_REQUIRED WORK_
Beginning at the line containing "比如说需要验证的不变式，可以放在$INVARIANT$ 字段下。", repeat each line below exactly up to and including the line containing "external scalar providers.". Do not repeat the pictures.

_RECORDS FOR THE TASK_
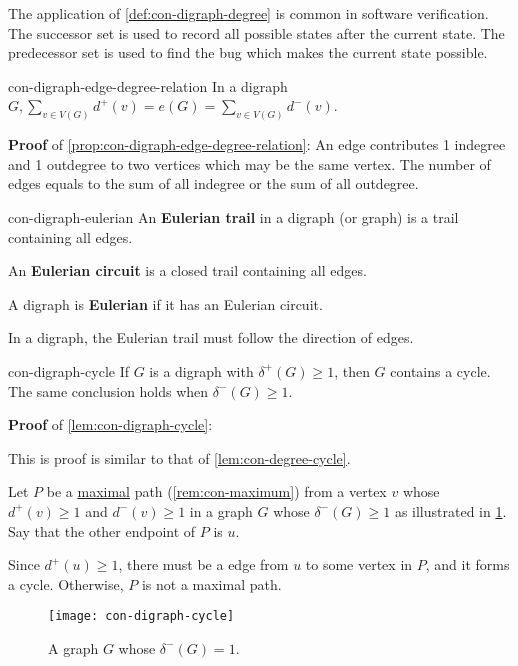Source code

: \documentclass[../src/handouts/main.tex]{subfiles}
\begin{document}
The application of \cref{def:con-digraph-degree} is common in software verification. The successor set is used to record all possible states after the current state. The predecessor set is used to find the bug which makes the current state possible.

\begin{proposition}{}{con-digraph-edge-degree-relation}
  In a digraph $G, \sum _{v \in V(G)} d^{+}(v) = e(G) = \sum _{v \in V(G)} d^{-}(v)$.
\end{proposition}

\textbf{Proof} of \cref{prop:con-digraph-edge-degree-relation}: An edge contributes 1 indegree and 1 outdegree to two vertices which may be the same vertex. The number of edges equals to the sum of all indegree or the sum of all outdegree.

\begin{definition}{}{con-digraph-eulerian}
  An \textbf{Eulerian trail} in a digraph (or graph) is a trail containing all edges.

  An \textbf{Eulerian circuit} is a closed trail containing all edges.

  A digraph is \textbf{Eulerian} if it has an Eulerian circuit.
\end{definition}

In a digraph, the Eulerian trail must follow the direction of edges.

\begin{lemma}{}{con-digraph-cycle}
  If $G$ is a digraph with $\delta^{+}(G) \geq 1$, then $G$ contains a cycle. The same conclusion holds when $\delta^{-}(G) \geq 1$.
\end{lemma}

\textbf{Proof} of \cref{lem:con-digraph-cycle}:
\begin{enumerate*}
  \item This is proof is similar to that of \cref{lem:con-degree-cycle}.
  \item Let $P$ be a \underline{maximal} path (\cref{rem:con-maximum}) from a vertex $v$ whose $d^{+}(v) \geq 1$ and $d^{-}(v) \geq 1$ in a graph $G$ whose $\delta^{-}(G) \geq 1$ as illustrated in \cref{fig:con-digraph-cycle}. Say that the other endpoint of $P$ is $u$.
  \item Since $d^{+}(u) \geq 1$, there must be a edge from $u$ to some vertex in $P$, and it forms a cycle. Otherwise, $P$ is not a maximal path.
\end{enumerate*}

\begin{figure}[htbp]
  \centering
  \texttt{[image: con-digraph-cycle]}
  \caption{A graph $G$ whose $\delta^{-}(G) = 1$.}
  \label{fig:con-digraph-cycle}
\end{figure}
\end{document}
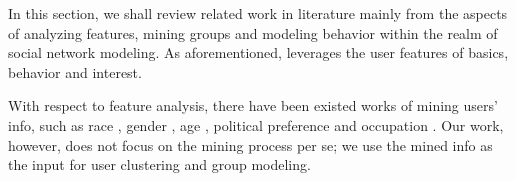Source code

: 

In this section, we shall review related work in literature mainly from the aspects of analyzing features, mining groups and modeling behavior within the realm of social network modeling.
As aforementioned, \sys{} leverages the user features of basics, behavior and interest.

With respect to feature analysis, there have been existed works of mining users' info, such as race \cite{IEEEexample:conf/icwsm/PennacchiottiP11}, gender \cite{IEEEexample:conf/emnlp/CiotSR13}, age \cite{IEEEexample:conf/icde/ParkHHL09}, political preference \cite{IEEEexample:conf/icwsm/PennacchiottiP11,IEEEexample:conf/acl/VolkovaCD14,IEEEexample:kosinski2013private} and occupation \cite{IEEEexample:journals/tmm/FangSXH15,IEEEexample:conf/icde/FanCTWC16}.
Our work, however, does not focus on the mining process per se; we use the mined info as the input for user clustering and group modeling.

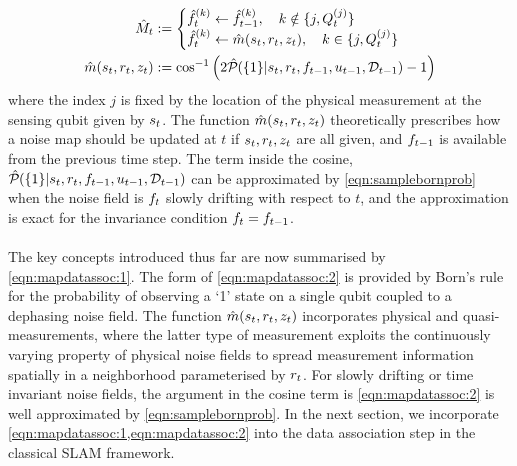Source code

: \begin{align}
\hat{M}_t & := \begin{cases} \hat{f}^{( k )}_{t} \leftarrow \hat{f}^{( k )}_{t-1}, \quad k\notin \{j, Q^{( j )}_{t}\}  \\  \hat{f}^{( k )}_{t} \leftarrow  \hat{m}(s_{ t}, r_{ t}, z_t), \quad k\in \{j, Q^{( j )}_{t}\} \end{cases} \label{eqn:mapdatassoc:1}\\
\hat{m}(s_{ t}, r_{ t}, z_t) &:= \cos^{-1}\left( 2\hat{\mathcal{P}}_{} (\{1\} | s_{ t}, r_{ t}, f_{ t-1}, u_{t-1}, \mathcal{D}_{t-1}) - 1 \right) \label{eqn:mapdatassoc:2} 
\end{align} where the index $j$  is fixed by the location of the physical measurement at the sensing qubit  given by $s_{ t}$. The function  $\hat{m}(s_{ t}, r_{ t}, z_t)$ theoretically prescribes how a noise map should be updated at $t$ if $s_{ t}, r_{ t}, z_t$ are all given, and $f_{ t-1}$ is available from the previous time step. The term inside the cosine, $\hat{\mathcal{P}}_{} (\{1\} | s_{ t}, r_{ t}, f_{ t-1}, u_{t-1}, \mathcal{D}_{t-1})$ can be approximated by \cref{eqn:samplebornprob} when the noise field is $f_{ t}$ slowly drifting with respect to $t$, and the approximation is exact for the invariance condition $f_{ t} = f_{ t-1}$.\\
\\
The key concepts introduced thus far are now summarised by \cref{eqn:mapdatassoc:1}. The form of \cref{eqn:mapdatassoc:2} is provided by Born's rule for the probability of observing a `1' state on a single qubit coupled to a dephasing noise field. The function $\hat{m}(s_{ t}, r_{ t}, z_t)$ incorporates physical and quasi-measurements, where the latter type of measurement exploits the continuously varying property of physical noise fields to spread measurement information spatially in a neighborhood parameterised by $r_{ t}$. For slowly drifting or time invariant noise fields, the argument in the cosine term is \cref{eqn:mapdatassoc:2} is well approximated by \cref{eqn:samplebornprob}. In the next section, we incorporate  \cref{eqn:mapdatassoc:1,eqn:mapdatassoc:2} into the data association step in the classical SLAM framework.


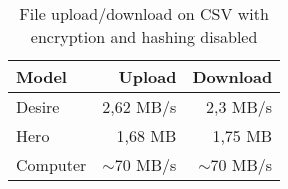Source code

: \begin{table}
  \centering
  \caption{File upload/download on CSV with encryption and hashing disabled}
  \begin{tabular}{ | l | r | r |}
    \hline
    \textbf{Model}    &   \textbf{Upload}  &   \textbf{Download}   \\ \hline
    Desire & 2,62 MB/s & 2,3 MB/s \\ \hline
    Hero & 1,68 MB & 1,75 MB \\ \hline
    Computer & $\sim$70 MB/s & $\sim$70 MB/s \\ \hline
  \end{tabular}
  \label{tbl:files:unencrypted}
\end{table}
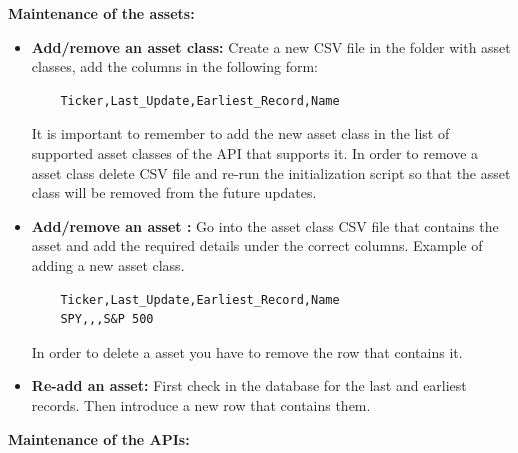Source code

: \documentclass[main.tex]{subfiles}
\begin{document}
\textbf{Maintenance of the assets:}
\begin{itemize}
    \item \textbf{Add/remove an asset class: } Create a new CSV file  in the folder with asset classes, add the columns in the following form:\newline
    \begin{lstlisting}
    Ticker,Last_Update,Earliest_Record,Name
    \end{lstlisting}
    It is important to remember to add the new asset class in the list of supported asset classes of the API that supports it.\newline
    In order to remove a asset class delete CSV file and re-run the initialization script so that the asset class will be removed from the future updates. 
    \item \textbf{Add/remove an asset : } Go into the asset class CSV file that contains the asset and add the required details under the correct columns.
    Example of adding a new asset class.
    \begin{lstlisting}
    Ticker,Last_Update,Earliest_Record,Name
    SPY,,,S&P 500
    \end{lstlisting}
    In order to delete a asset you have to remove the row that contains it.
    
    \item \textbf{Re-add an asset: } First check in the database for the last and earliest records. Then introduce a new row that contains them. 
\end{itemize}

\textbf{Maintenance of the APIs:}
\end{document}
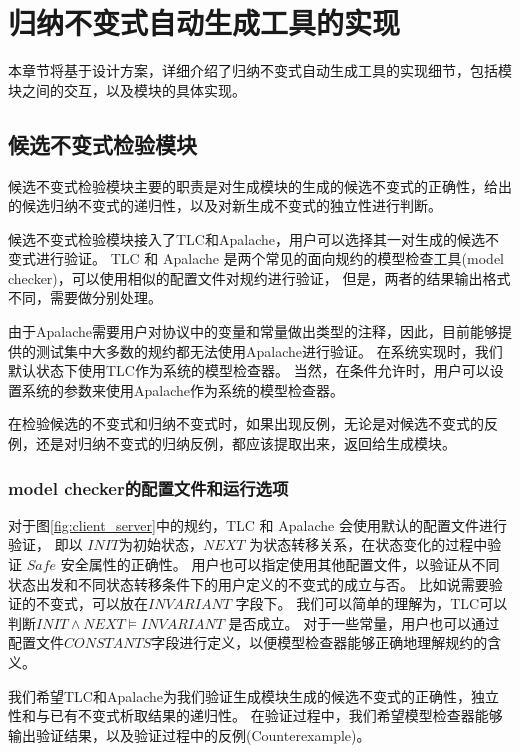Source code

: \chapter{归纳不变式自动生成工具的实现}\label{chap:implementation}

本章节将基于设计方案，详细介绍了归纳不变式自动生成工具的实现细节，包括模块之间的交互，以及模块的具体实现。

\section{候选不变式检验模块}

候选不变式检验模块主要的职责是对生成模块的生成的候选不变式的正确性，给出的候选归纳不变式的递归性，以及对新生成不变式的独立性进行判断。

候选不变式检验模块接入了TLC和Apalache，用户可以选择其一对生成的候选不变式进行验证。
TLC 和 Apalache 是两个常见的面向\TLA 规约的模型检查工具(model checker)，可以使用相似的配置文件对规约进行验证，
但是，两者的结果输出格式不同，需要做分别处理。

由于Apalache需要用户对协议中的变量和常量做出类型的注释，因此，目前能够提供的测试集中大多数的规约都无法使用Apalache进行验证。
在系统实现时，我们默认状态下使用TLC作为系统的模型检查器。
当然，在条件允许时，用户可以设置系统的参数来使用Apalache作为系统的模型检查器。

在检验候选的不变式和归纳不变式时，如果出现反例，无论是对候选不变式的反例，还是对归纳不变式的归纳反例，都应该提取出来，返回给生成模块。

\subsection{model checker的配置文件和运行选项}

对于图\ref{fig:client_server}中的规约，TLC 和 Apalache 会使用默认的配置文件进行验证，
即以 $INIT$为初始状态，$NEXT$ 为状态转移关系，在状态变化的过程中验证 $Safe$ 安全属性的正确性。
用户也可以指定使用其他配置文件，以验证从不同状态出发和不同状态转移条件下的用户定义的不变式的成立与否。
比如说需要验证的不变式，可以放在$INVARIANT$ 字段下。
我们可以简单的理解为，TLC可以判断$INIT \wedge NEXT \vDash INVARIANT$ 是否成立。
对于一些常量，用户也可以通过配置文件$CONSTANTS$字段进行定义，以便模型检查器能够正确地理解规约的含义。

我们希望TLC和Apalache为我们验证生成模块生成的候选不变式的正确性，独立性和与已有不变式析取结果的递归性。
在验证过程中，我们希望模型检查器能够输出验证结果，以及验证过程中的反例(Counterexample)。


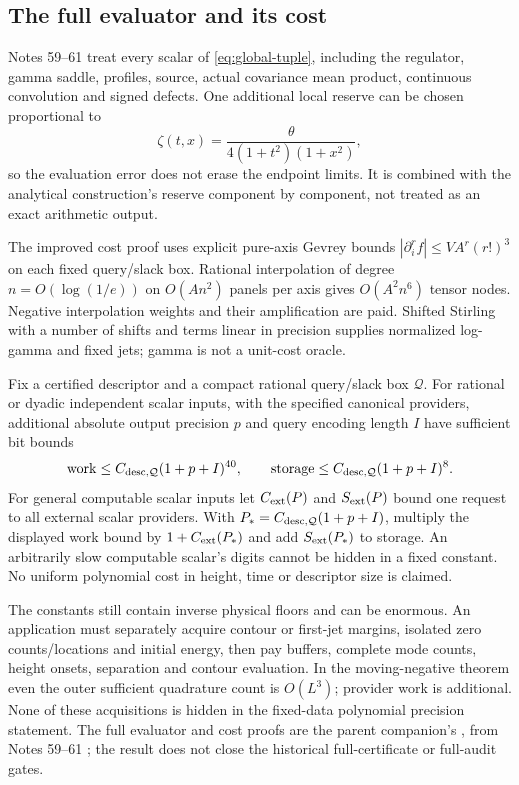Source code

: \subsection{The full evaluator and its cost}
Notes 59--61 treat every scalar of \eqref{eq:global-tuple}, including
the regulator, gamma saddle, profiles, source, actual covariance mean
product, continuous convolution and signed defects. One additional
local reserve can be chosen proportional to
\[
 \zeta(t,x)=\frac{\theta}{4(1+t^2)(1+x^2)},
\]
so the evaluation error does not erase the endpoint limits. It is
combined with the analytical construction's reserve component by
component, not treated as an exact arithmetic output.

The improved cost proof uses explicit pure-axis Gevrey bounds
$|\partial_i^rf|\le V A^r(r!)^3$ on each fixed query/slack box.
Rational interpolation of degree $n=O(\log(1/e))$ on
$O(An^2)$ panels per axis gives $O(A^2n^6)$ tensor nodes. Negative
interpolation weights and their amplification are paid. Shifted
Stirling with a number of shifts and terms linear in precision supplies
normalized log-gamma and fixed jets; gamma is not a unit-cost oracle.

\begin{theorem}
\label{thm:cost}
Fix a certified descriptor and a compact rational query/slack box
$\mathcal Q$. For rational or dyadic independent scalar inputs, with
the specified canonical providers, additional absolute output precision
$p$ and query encoding length $I$ have sufficient bit bounds
\begin{equation}
 \operatorname{work}\le C_{\rm desc,\mathcal Q}(1+p+I)^{40},\qquad
 \operatorname{storage}\le C_{\rm desc,\mathcal Q}(1+p+I)^8.
 \label{eq:physical-complexity}
\end{equation}
For general computable scalar inputs let $C_{\rm ext}(P)$ and
$S_{\rm ext}(P)$ bound one request to all external scalar providers.
With $P_*=C_{\rm desc,\mathcal Q}(1+p+I)$, multiply the displayed work
bound by $1+C_{\rm ext}(P_*)$ and add $S_{\rm ext}(P_*)$ to storage.
An arbitrarily slow computable scalar's digits cannot be hidden in a
fixed constant. No uniform polynomial cost in height, time or descriptor
size is claimed.
\end{theorem}
The constants still contain inverse physical floors and can be
enormous. An application must separately acquire contour or first-jet margins, isolated zero counts/locations and initial energy, then pay buffers, complete mode counts, height onsets, separation and contour evaluation. In the moving-negative theorem even the outer sufficient quadrature count is $O(L^3)$; provider work is additional. None of these acquisitions is hidden in the fixed-data polynomial precision statement. The full evaluator and cost proofs are the parent companion's
,
from Notes 59--61 \cite{evaluation,phase,cost}; the result
does not close the historical full-certificate or full-audit gates.

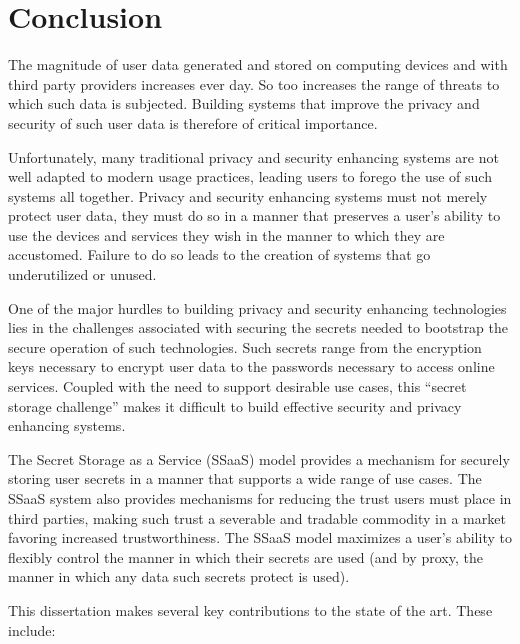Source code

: \chapter{Conclusion}
\label{chap:conclusion}

The magnitude of user data generated and stored on computing devices
and with third party providers increases ever day. So too increases
the range of threats to which such data is subjected.  Building
systems that improve the privacy and security of such user data is
therefore of critical importance.

Unfortunately, many traditional privacy and security enhancing systems
are not well adapted to modern usage practices, leading users to
forego the use of such systems all together. Privacy and security
enhancing systems must not merely protect user data, they must do so
in a manner that preserves a user's ability to use the devices and
services they wish in the manner to which they are accustomed. Failure
to do so leads to the creation of systems that go underutilized or
unused.

One of the major hurdles to building privacy and security enhancing
technologies lies in the challenges associated with securing the
secrets needed to bootstrap the secure operation of such
technologies. Such secrets range from the encryption keys necessary to
encrypt user data to the passwords necessary to access online
services. Coupled with the need to support desirable use cases, this
``secret storage challenge'' makes it difficult to build effective
security and privacy enhancing systems.

The Secret Storage as a Service (SSaaS) model provides a mechanism for
securely storing user secrets in a manner that supports a wide range
of use cases. The SSaaS system also provides mechanisms for reducing
the trust users must place in third parties, making such trust a
severable and tradable commodity in a market favoring increased
trustworthiness. The SSaaS model maximizes a user's ability to
flexibly control the manner in which their secrets are used (and by
proxy, the manner in which any data such secrets protect is used).

This dissertation makes several key contributions to the state of the
art. These include:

_THE COMPLETED TASK_
比如说需要验证的不变式，可以放在$INVARIANT$ 字段下。
我们可以简单的理解为，TLC可以判断$INIT \wedge NEXT \vDash INVARIANT$ 是否成立。
对于一些常量，用户也可以通过配置文件$CONSTANTS$字段进行定义，以便模型检查器能够正确地理解规约的含义。

我们希望TLC和Apalache为我们验证生成模块生成的候选不变式的正确性，独立性和与已有不变式析取结果的递归性。
在验证过程中，我们希望模型检查器能够输出验证结果，以及验证过程中的反例(Counterexample)。


Source code

: \subsection{The full evaluator and its cost}
Notes 59--61 treat every scalar of \eqref{eq:global-tuple}, including
the regulator, gamma saddle, profiles, source, actual covariance mean
product, continuous convolution and signed defects. One additional
local reserve can be chosen proportional to
\[
 \zeta(t,x)=\frac{\theta}{4(1+t^2)(1+x^2)},
\]
so the evaluation error does not erase the endpoint limits. It is
combined with the analytical construction's reserve component by
component, not treated as an exact arithmetic output.

The improved cost proof uses explicit pure-axis Gevrey bounds
$|\partial_i^rf|\le V A^r(r!)^3$ on each fixed query/slack box.
Rational interpolation of degree $n=O(\log(1/e))$ on
$O(An^2)$ panels per axis gives $O(A^2n^6)$ tensor nodes. Negative
interpolation weights and their amplification are paid. Shifted
Stirling with a number of shifts and terms linear in precision supplies
normalized log-gamma and fixed jets; gamma is not a unit-cost oracle.

\begin{theorem}
\label{thm:cost}
Fix a certified descriptor and a compact rational query/slack box
$\mathcal Q$. For rational or dyadic independent scalar inputs, with
the specified canonical providers, additional absolute output precision
$p$ and query encoding length $I$ have sufficient bit bounds
\begin{equation}
 \operatorname{work}\le C_{\rm desc,\mathcal Q}(1+p+I)^{40},\qquad
 \operatorname{storage}\le C_{\rm desc,\mathcal Q}(1+p+I)^8.
 \label{eq:physical-complexity}
\end{equation}
For general computable scalar inputs let $C_{\rm ext}(P)$ and
$S_{\rm ext}(P)$ bound one request to all external scalar providers.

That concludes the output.